_THE DATA_
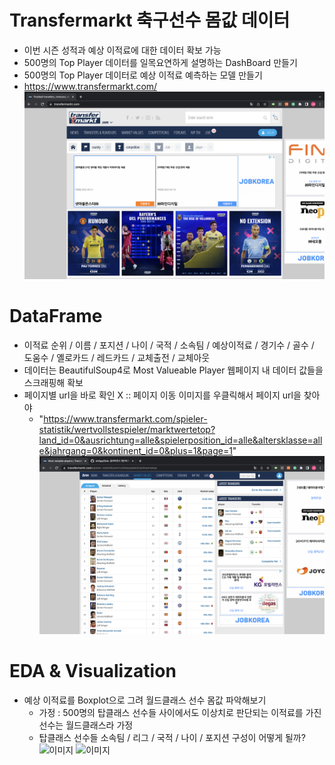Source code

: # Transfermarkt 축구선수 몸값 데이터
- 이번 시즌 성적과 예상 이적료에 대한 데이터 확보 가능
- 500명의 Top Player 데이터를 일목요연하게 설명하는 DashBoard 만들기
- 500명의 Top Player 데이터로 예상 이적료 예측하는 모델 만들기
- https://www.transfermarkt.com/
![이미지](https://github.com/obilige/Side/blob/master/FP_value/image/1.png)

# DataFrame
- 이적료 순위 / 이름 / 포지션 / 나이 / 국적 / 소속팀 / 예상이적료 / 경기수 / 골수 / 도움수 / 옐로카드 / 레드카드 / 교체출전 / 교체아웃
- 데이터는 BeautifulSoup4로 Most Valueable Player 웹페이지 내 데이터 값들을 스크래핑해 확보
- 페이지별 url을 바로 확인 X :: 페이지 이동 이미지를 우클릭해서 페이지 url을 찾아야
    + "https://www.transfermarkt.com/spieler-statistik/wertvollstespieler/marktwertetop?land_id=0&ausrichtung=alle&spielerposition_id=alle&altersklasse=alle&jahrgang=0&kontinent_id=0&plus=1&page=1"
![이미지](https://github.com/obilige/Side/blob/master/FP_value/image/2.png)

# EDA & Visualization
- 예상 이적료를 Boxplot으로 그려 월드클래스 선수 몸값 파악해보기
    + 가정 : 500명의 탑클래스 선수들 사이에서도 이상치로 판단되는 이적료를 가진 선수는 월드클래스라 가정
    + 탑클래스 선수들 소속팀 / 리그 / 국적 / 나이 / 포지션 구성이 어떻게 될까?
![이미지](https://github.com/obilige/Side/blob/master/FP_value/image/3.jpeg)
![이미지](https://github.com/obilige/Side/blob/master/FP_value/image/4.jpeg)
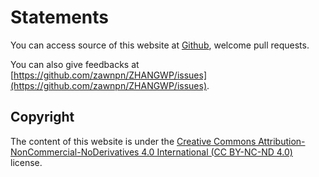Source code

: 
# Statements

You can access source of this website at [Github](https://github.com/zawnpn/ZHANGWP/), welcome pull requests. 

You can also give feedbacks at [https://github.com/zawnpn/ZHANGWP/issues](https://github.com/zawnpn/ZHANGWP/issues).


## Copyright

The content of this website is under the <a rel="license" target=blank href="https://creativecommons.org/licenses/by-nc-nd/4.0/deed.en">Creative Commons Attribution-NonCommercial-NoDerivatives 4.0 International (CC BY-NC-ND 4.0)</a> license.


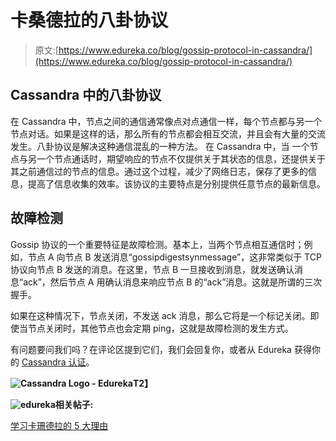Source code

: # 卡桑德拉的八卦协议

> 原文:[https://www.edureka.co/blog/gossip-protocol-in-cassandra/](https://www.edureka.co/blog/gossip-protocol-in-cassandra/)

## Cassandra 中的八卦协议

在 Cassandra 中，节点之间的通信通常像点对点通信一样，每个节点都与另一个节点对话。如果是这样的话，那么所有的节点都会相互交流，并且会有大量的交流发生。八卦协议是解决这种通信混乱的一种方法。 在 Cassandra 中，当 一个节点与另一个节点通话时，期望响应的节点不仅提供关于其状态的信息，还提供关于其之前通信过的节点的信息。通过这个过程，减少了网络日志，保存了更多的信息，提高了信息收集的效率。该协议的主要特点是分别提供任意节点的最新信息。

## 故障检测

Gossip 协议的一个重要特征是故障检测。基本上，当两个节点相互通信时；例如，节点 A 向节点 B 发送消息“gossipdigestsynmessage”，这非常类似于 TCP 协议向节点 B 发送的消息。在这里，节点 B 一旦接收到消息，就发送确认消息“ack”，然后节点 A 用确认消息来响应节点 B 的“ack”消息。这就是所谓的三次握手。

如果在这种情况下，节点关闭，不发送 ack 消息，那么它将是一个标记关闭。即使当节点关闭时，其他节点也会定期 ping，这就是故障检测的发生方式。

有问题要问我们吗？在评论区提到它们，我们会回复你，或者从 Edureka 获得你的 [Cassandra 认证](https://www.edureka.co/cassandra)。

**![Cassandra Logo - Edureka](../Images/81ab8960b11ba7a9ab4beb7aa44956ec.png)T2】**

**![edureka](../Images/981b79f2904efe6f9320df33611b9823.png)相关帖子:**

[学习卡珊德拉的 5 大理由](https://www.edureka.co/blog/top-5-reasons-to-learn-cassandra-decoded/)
==
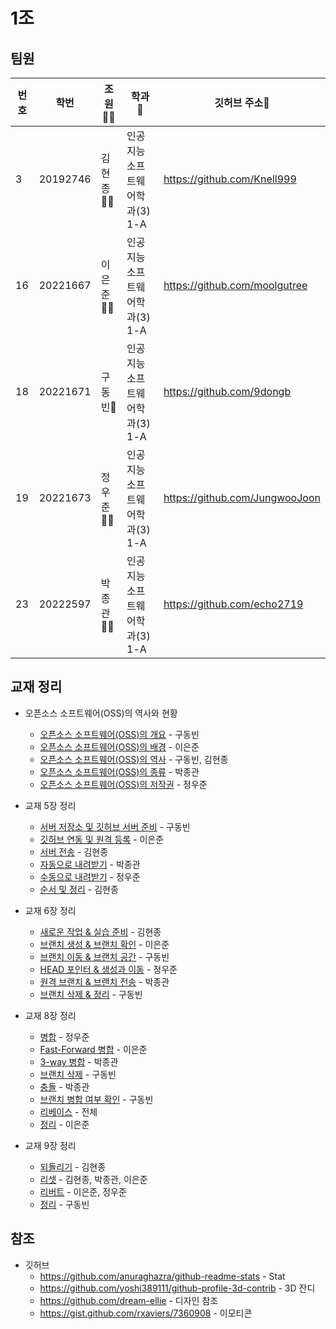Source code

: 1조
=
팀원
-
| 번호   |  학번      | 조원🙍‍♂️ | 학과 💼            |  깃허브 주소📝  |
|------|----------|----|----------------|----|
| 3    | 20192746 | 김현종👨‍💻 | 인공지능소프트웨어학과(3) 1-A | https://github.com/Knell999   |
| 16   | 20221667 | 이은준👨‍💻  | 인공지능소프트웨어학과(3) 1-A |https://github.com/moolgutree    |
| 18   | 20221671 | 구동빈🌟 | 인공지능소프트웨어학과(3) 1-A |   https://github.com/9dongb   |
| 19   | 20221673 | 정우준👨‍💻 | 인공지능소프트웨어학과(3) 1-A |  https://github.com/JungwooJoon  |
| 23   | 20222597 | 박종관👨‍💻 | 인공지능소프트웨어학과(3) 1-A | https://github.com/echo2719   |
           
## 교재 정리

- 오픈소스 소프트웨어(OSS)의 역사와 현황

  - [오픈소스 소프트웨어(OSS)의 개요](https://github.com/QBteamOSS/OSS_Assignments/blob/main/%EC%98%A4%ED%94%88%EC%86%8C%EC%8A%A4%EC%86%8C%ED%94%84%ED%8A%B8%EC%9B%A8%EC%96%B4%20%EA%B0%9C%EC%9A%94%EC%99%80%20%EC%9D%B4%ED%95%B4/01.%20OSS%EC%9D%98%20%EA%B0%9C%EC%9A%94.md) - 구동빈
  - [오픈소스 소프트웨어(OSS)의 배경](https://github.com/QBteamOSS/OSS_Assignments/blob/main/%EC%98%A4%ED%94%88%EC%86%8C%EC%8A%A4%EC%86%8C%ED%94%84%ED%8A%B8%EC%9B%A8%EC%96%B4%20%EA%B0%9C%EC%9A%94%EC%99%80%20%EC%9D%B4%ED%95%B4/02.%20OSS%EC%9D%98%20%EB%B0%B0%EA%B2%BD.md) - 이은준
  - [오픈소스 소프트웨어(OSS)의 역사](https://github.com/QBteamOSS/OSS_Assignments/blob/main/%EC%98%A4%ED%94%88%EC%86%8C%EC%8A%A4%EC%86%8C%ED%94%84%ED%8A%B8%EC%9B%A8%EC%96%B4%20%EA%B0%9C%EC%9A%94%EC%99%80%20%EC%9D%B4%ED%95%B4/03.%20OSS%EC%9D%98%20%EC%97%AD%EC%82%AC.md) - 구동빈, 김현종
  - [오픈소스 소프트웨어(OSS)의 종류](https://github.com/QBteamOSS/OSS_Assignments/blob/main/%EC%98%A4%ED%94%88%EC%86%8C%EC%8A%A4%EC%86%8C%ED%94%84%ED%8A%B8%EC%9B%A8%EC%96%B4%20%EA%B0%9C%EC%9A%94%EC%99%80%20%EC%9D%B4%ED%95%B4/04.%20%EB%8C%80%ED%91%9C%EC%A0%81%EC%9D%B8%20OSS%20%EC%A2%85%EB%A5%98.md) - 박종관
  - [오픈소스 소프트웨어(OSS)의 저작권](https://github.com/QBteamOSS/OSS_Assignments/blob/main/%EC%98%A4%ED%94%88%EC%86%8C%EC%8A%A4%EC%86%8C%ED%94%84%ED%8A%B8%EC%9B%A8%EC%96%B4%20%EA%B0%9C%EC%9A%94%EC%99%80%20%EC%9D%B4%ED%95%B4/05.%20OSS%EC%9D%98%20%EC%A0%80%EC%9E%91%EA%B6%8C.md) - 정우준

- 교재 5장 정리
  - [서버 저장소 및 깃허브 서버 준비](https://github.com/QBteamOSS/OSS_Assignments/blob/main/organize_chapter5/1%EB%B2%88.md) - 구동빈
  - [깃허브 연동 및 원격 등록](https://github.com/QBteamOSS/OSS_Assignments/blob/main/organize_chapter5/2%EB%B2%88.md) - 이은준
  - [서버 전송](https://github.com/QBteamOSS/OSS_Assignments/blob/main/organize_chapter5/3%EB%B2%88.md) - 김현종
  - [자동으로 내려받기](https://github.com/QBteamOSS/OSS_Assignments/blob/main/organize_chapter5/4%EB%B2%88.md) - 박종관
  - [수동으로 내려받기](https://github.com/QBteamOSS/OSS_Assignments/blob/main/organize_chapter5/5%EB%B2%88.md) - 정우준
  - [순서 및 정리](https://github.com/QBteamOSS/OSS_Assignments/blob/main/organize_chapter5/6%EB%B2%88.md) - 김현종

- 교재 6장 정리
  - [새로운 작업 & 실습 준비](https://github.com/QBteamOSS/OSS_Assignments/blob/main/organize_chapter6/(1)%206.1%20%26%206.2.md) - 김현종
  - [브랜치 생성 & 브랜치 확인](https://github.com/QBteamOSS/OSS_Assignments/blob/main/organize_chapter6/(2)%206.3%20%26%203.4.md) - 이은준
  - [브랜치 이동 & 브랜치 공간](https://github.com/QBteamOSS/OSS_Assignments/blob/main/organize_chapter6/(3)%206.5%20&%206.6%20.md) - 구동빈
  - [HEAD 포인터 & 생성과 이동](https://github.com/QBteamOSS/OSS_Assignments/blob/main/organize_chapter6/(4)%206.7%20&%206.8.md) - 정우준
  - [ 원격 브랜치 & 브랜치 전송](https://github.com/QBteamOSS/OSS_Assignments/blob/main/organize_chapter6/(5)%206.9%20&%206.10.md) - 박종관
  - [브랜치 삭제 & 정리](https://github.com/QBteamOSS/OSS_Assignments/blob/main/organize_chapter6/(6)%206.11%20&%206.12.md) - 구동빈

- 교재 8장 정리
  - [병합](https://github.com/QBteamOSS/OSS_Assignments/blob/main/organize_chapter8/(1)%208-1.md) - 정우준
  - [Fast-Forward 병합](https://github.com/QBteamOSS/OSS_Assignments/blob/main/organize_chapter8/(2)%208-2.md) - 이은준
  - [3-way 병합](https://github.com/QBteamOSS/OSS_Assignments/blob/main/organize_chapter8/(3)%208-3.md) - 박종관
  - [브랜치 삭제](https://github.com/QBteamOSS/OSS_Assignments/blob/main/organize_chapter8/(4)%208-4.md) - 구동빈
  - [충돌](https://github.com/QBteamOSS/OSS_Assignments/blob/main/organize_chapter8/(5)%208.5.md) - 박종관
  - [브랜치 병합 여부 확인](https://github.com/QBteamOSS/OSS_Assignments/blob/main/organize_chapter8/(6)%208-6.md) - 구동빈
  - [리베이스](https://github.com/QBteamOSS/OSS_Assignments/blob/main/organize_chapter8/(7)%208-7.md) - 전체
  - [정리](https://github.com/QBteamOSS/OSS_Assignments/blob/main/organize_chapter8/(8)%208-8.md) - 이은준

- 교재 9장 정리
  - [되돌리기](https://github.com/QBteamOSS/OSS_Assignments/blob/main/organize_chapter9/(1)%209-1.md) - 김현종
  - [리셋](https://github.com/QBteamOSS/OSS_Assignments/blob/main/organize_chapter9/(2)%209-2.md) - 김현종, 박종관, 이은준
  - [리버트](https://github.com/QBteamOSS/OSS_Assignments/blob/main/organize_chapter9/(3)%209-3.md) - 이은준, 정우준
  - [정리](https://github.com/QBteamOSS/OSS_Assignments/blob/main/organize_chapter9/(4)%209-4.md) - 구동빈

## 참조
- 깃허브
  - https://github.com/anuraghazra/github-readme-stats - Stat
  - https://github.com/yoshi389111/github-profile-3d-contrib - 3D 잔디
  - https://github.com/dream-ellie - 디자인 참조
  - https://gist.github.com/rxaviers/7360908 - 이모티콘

_WORK INSTRUCTION_
Produce a word-for-word copy of everything above from the line holding "20221667 | 이은준👨‍💻" down to the line holding "- 오픈소스 소프트웨어(OSS)의 역사와 현황", with both of those lines kept.

_THE COMPLETED TASK_
| 16   | 20221667 | 이은준👨‍💻  | 인공지능소프트웨어학과(3) 1-A |https://github.com/moolgutree    |
| 18   | 20221671 | 구동빈🌟 | 인공지능소프트웨어학과(3) 1-A |   https://github.com/9dongb   |
| 19   | 20221673 | 정우준👨‍💻 | 인공지능소프트웨어학과(3) 1-A |  https://github.com/JungwooJoon  |
| 23   | 20222597 | 박종관👨‍💻 | 인공지능소프트웨어학과(3) 1-A | https://github.com/echo2719   |
           
## 교재 정리

- 오픈소스 소프트웨어(OSS)의 역사와 현황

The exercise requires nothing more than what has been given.